THE TASK → Which lines below contain the word "miners"? Copy each one.

===== MATERIAL PROVIDED =====

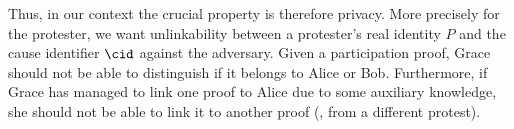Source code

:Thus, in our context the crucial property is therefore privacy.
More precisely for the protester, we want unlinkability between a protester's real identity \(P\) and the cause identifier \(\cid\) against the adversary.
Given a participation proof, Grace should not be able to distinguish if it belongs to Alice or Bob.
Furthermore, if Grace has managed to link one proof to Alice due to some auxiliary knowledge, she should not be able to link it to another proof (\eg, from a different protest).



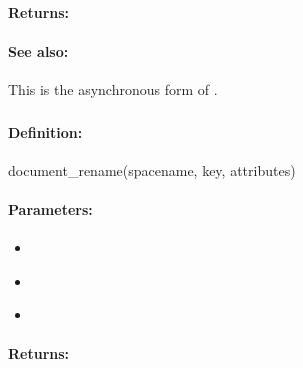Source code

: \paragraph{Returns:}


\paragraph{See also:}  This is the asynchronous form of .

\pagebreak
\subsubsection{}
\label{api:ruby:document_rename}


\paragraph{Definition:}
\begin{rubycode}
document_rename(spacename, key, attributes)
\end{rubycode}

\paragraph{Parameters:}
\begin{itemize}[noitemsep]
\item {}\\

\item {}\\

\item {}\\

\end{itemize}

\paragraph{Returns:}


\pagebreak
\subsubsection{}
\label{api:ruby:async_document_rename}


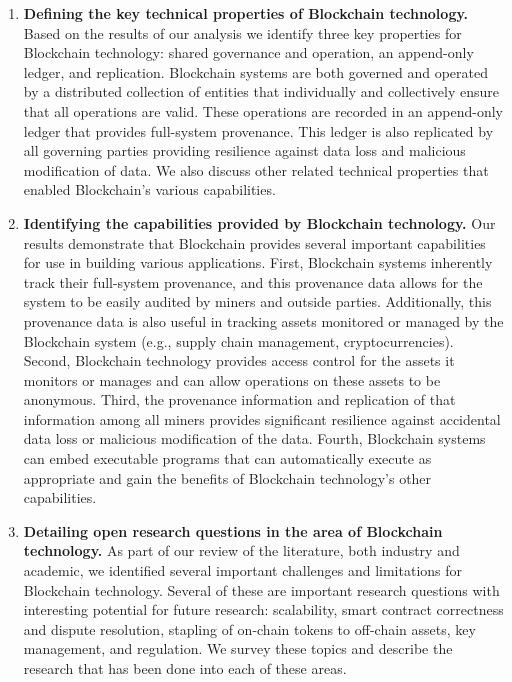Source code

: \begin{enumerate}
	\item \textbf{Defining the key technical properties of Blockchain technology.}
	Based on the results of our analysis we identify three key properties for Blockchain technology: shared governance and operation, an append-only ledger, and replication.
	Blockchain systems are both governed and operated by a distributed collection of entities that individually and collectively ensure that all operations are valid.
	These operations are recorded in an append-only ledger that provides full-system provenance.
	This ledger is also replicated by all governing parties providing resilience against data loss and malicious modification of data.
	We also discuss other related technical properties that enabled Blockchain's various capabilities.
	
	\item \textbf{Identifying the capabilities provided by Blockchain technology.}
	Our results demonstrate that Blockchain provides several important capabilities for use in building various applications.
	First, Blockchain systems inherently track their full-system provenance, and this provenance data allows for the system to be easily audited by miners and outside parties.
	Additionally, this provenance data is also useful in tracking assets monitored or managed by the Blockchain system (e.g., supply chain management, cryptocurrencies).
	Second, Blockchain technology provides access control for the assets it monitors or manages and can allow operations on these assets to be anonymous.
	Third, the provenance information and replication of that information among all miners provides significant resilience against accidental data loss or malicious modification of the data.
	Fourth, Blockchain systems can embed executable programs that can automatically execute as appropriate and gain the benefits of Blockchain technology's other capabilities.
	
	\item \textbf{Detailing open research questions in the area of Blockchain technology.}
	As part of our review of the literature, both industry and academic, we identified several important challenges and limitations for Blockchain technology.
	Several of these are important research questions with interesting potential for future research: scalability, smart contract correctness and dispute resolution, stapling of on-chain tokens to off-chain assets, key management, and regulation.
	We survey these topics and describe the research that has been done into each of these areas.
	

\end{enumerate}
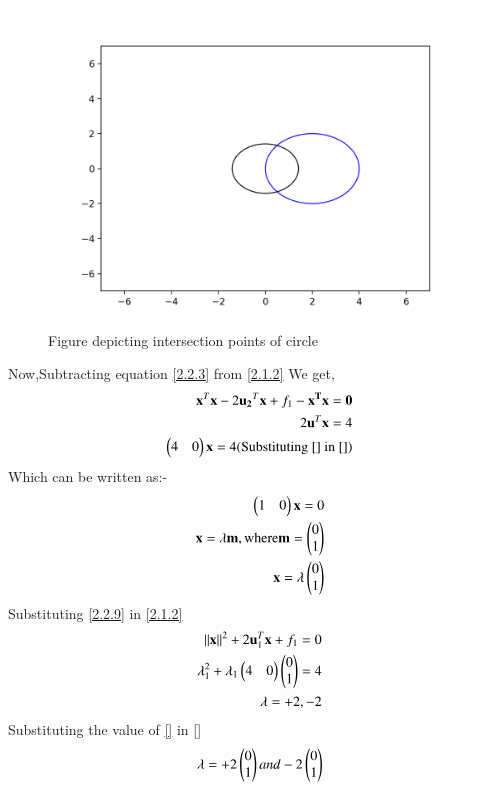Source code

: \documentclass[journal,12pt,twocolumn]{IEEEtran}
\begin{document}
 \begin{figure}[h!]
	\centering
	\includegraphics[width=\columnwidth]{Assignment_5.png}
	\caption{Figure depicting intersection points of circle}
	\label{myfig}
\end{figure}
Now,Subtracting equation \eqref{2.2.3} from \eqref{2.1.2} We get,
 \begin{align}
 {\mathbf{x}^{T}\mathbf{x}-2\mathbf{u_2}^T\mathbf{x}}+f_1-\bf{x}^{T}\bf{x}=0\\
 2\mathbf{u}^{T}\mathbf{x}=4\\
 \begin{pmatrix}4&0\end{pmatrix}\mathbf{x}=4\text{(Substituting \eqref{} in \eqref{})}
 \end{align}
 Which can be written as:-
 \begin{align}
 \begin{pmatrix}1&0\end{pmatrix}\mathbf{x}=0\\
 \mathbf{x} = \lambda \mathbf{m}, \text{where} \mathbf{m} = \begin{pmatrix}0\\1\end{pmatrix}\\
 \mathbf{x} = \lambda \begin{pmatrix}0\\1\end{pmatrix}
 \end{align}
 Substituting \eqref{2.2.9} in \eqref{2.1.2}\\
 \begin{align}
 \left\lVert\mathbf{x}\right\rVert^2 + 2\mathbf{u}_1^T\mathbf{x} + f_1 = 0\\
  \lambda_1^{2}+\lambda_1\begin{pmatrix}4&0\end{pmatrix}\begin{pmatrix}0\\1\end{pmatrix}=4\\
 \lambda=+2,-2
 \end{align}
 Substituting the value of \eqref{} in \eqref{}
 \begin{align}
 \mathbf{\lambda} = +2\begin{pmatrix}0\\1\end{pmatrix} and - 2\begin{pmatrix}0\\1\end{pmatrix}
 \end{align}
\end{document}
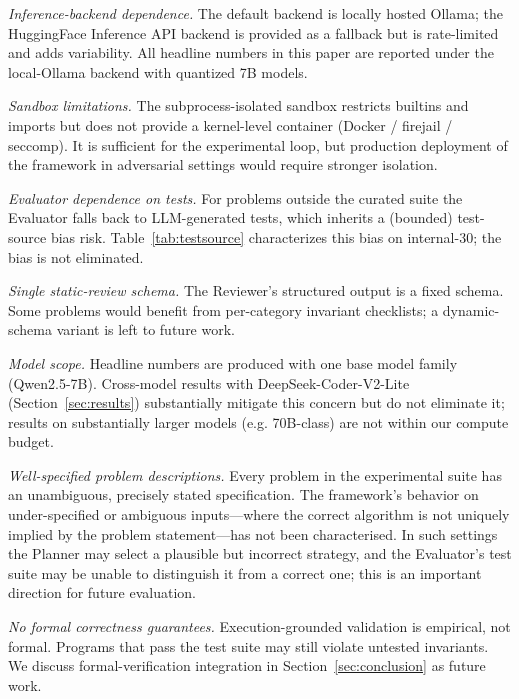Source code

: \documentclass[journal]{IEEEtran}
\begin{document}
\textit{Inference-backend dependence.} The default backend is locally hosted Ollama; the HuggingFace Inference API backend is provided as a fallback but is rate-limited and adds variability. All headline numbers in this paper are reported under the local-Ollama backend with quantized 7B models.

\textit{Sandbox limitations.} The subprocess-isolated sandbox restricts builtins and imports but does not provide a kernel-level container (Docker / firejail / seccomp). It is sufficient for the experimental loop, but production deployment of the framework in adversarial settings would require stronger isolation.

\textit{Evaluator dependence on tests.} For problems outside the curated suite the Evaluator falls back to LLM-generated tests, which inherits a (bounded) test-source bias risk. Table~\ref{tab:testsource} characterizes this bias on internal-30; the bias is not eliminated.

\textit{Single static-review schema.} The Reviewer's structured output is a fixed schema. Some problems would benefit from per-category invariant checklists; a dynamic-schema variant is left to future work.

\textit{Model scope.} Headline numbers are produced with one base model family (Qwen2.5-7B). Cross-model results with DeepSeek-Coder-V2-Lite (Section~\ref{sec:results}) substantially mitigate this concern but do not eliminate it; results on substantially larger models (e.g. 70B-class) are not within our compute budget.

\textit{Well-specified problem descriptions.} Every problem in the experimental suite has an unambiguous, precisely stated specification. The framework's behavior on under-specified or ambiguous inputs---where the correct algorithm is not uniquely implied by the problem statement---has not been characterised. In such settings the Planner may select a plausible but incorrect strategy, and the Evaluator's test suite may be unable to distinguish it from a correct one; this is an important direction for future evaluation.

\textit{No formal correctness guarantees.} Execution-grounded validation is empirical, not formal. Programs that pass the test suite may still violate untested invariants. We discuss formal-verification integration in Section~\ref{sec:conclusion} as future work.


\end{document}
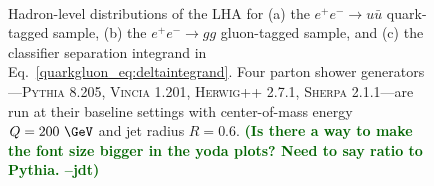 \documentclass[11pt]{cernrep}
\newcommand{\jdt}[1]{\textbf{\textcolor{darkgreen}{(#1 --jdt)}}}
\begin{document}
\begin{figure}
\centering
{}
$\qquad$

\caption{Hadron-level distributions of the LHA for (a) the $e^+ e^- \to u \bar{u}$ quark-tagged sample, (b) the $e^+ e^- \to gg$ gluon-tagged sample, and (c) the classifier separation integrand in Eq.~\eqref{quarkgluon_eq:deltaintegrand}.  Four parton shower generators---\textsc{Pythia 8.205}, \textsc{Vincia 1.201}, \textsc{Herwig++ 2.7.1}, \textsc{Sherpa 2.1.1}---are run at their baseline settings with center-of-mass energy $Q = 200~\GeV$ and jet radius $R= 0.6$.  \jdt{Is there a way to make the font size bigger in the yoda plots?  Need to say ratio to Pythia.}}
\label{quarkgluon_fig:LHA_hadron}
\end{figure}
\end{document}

=====

TASK ANSWER →
	First, Blockchain systems inherently track their full-system provenance, and this provenance data allows for the system to be easily audited by miners and outside parties.
	Third, the provenance information and replication of that information among all miners provides significant resilience against accidental data loss or malicious modification of the data.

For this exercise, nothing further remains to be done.